Entscheidungsstichwort (Thema)
Haftung der Anleger ggü. der finanzierenden Bank bei Kreditfinanzierung eines geschlossenen Immobilienfonds
Leitsatz (amtlich)
1. Sind Parteien des Darlehensvertrages nach dessen Rubrum allein die Immobilienfonds-GbR sowie die Bank und zahlen die Anleger regelmäßig auf ein Konto des Beteiligungstreuhänders, liegt selbst dann nur eine Fondsfinanzierung der Bank und keine Finanzierung des Gesellschaftsbeitritts der Anleger - mithin auch keine unmittelbare Darlehensbeziehung zwischen Bank und Anleger - vor, wenn das Darlehen aus Auszahlungsbeträgen von Lebensversicherungen der Anleger getilgt werden soll, die auch als Sicherheiten dienen.
2. Die Anleger können der Bank auch dann nach den Grundsätzen der fehlerhaften Gesellschaft analog §§ 128,130 HGB haften, wenn sie nicht Direktgesellschafter der Fondsgesellschaft, sondern lediglich Treugeber eines von einem Treuhänder gehaltenen Gesellschaftsanteils geworden sind, soweit die auf diese Weise Unterbeteiligten nicht nur wirtschaftlich, sondern auch organisationsrechtlich in den Mitgesellschafterkreis der Hauptgesellschaft einbezogen worden sind und dies der finanzierenden Bank gegenüber offengelegt worden ist.
Normenkette
HGB §§ 128, 130
Verfahrensgang
LG Lübeck (Urteil vom 20.02.2006; Aktenzeichen 2 O 181/04) |
Tenor
Auf die Berufung der Beklagten wird das am 20.2.2006 verkündete Urteil der 2. Zivilkammer des LG Lübeck geändert und die Klage abgewiesen.
Der Kläger trägt die Kosten des Rechtsstreits.
Das Urteil ist vorläufig vollstreckbar.

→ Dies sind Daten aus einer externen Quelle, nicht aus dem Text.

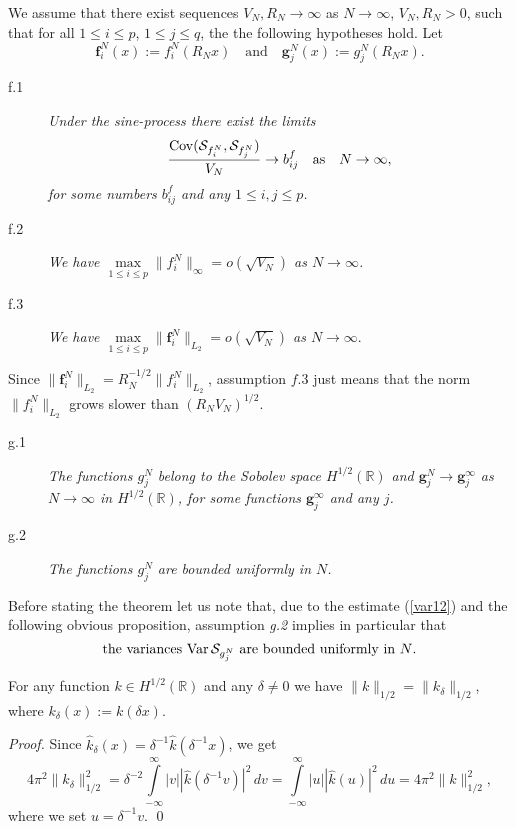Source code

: \documentclass{article}
\numberwithin{equation}{section}
\newcommand{\mR}{\mathbb{R}}
\newcommand{\SSS}{{\cal S}}
\newcommand{\de}{\delta}
\newcommand{\Cov}{\operatorname{Cov}}
\newcommand{\Var}{\operatorname{Var}}
\newcommand{\ssk}{\smallskip}
\newcommand{\ra}{\rightarrow}
\newcommand{\fr}{\frac}
\newcommand{\qmb}{\quad\mbox}
\newcommand{\qu}{\quad}
\newcommand{\ili}{\int\limits}
\newcommand{\ilif}{\ili_{-\infty}^\infty}
\newcommand{\lbl}{\label}
\newcommand{\ass}{\quad\mbox{as}\quad}
\newcommand{\bee}{\begin{equation}}
\newcommand{\eee}{\end{equation}}
\newcommand{\bpp}{\begin{prop}}
\newcommand{\epp}{\end{prop}}
\begin{document}
We assume that
there exist sequences $V_N, R_N\ra\infty$ as $N\ra\infty$,
$V_N,R_N>0$,
such that  for all $1\leq i \leq p$, $1\leq j\leq q$,
the the following hypotheses hold.
Let
\bee\lbl{boldg}
\bm f^N_i(x):=f^N_i(R_Nx) \qmb{and}\qu \bm g^N_j(x):=g^N_j(R_Nx).
\eee
\begin{description}
\item[f.1] \emph{Under the sine-process there exist the limits}
\bee\lbl{jconvbf}
\fr{\Cov (\SSS_{f^N_i},\SSS_{f^N_j})}{V_N}\ra b^f_{ij} \ass N\ra\infty,
\eee
\emph{for some numbers $b^f_{ij}$ and any $1\leq i,j\leq p$.}

\item[f.2] \emph{We have $\max\limits_{1\leq i\leq p}\|f_i^N\|_\infty = o(\sqrt{V_N})$ as $N\ra\infty$.}

\item[f.3]
\emph{We have $\max\limits_{1\leq i\leq p}\|\bm f^N_i\|_{L_2}=o(\sqrt{V_N})$ as $N\ra\infty$}.
\end{description}
Since 
$\|\bm f^N_i\|_{L_2}=R_N^{-1/2}\|f_i^N\|_{L_2}$, 
assumption $f.3$ just means that the norm $\|f_i^N\|_{L_2}$ 
grows slower than $(R_NV_N)^{1/2}$.
\begin{description}
\item[g.1]
\emph{The functions $g_j^N$ belong to the Sobolev space
$H^{1/2}(\mR)$
and $\bm g_j^N\ra \bm g_j^\infty$ as $N\ra\infty$ in $H^{1/2}(\mR)$,
for some functions $\bm g_j^\infty$ and any $j$. }

\item[g.2]
\emph{The functions $g_j^N$ are bounded uniformly in $N$. }

\end{description}
Before stating the theorem let us note that, due to the estimate (\ref{var12})
and the following obvious proposition,
assumption \emph{g.2} implies in particular that
\bee\lbl{Var<C}
\mbox{the variances $\Var\SSS_{g_j^N}$ are bounded uniformly in $N$.}
\eee


\bpp\lbl{lem:g1/2}
For any function $k\in H^{1/2}(\mR)$ and any $\de\neq 0$ we have
$\|k\|_{1/2}=\|k_\delta\|_{1/2}$,
where $k_\de(x):=k(\de x).$
\epp
\emph{Proof.}
Since $\hat k_\de(x)=\de^{-1}\hat k(\de^{-1} x)$,
we get
$$
4\pi^2 \|k_\delta\|_{1/2}^2  = \de^{-2}\ilif|v||\hat k (\de^{-1}v)|^2\, dv
=\ilif|u||\hat k (u)|^2\, du=4\pi^2\|k\|_{1/2}^2,
$$
where we set $u=\de^{-1}v$.
\qed


\ssk
\end{document}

Dem Kläger wird nachgelassen, die Vollstreckung der Beklagten gegen Sicherheitsleistung i.H.v. 120 % des vollstreckbaren Betrages abzuwenden, wenn nicht die Beklagte vor der Vollstreckung Sicherheit i.H.v. 120 % des zu vollstreckenden Betrages leistet.
Die Revision ...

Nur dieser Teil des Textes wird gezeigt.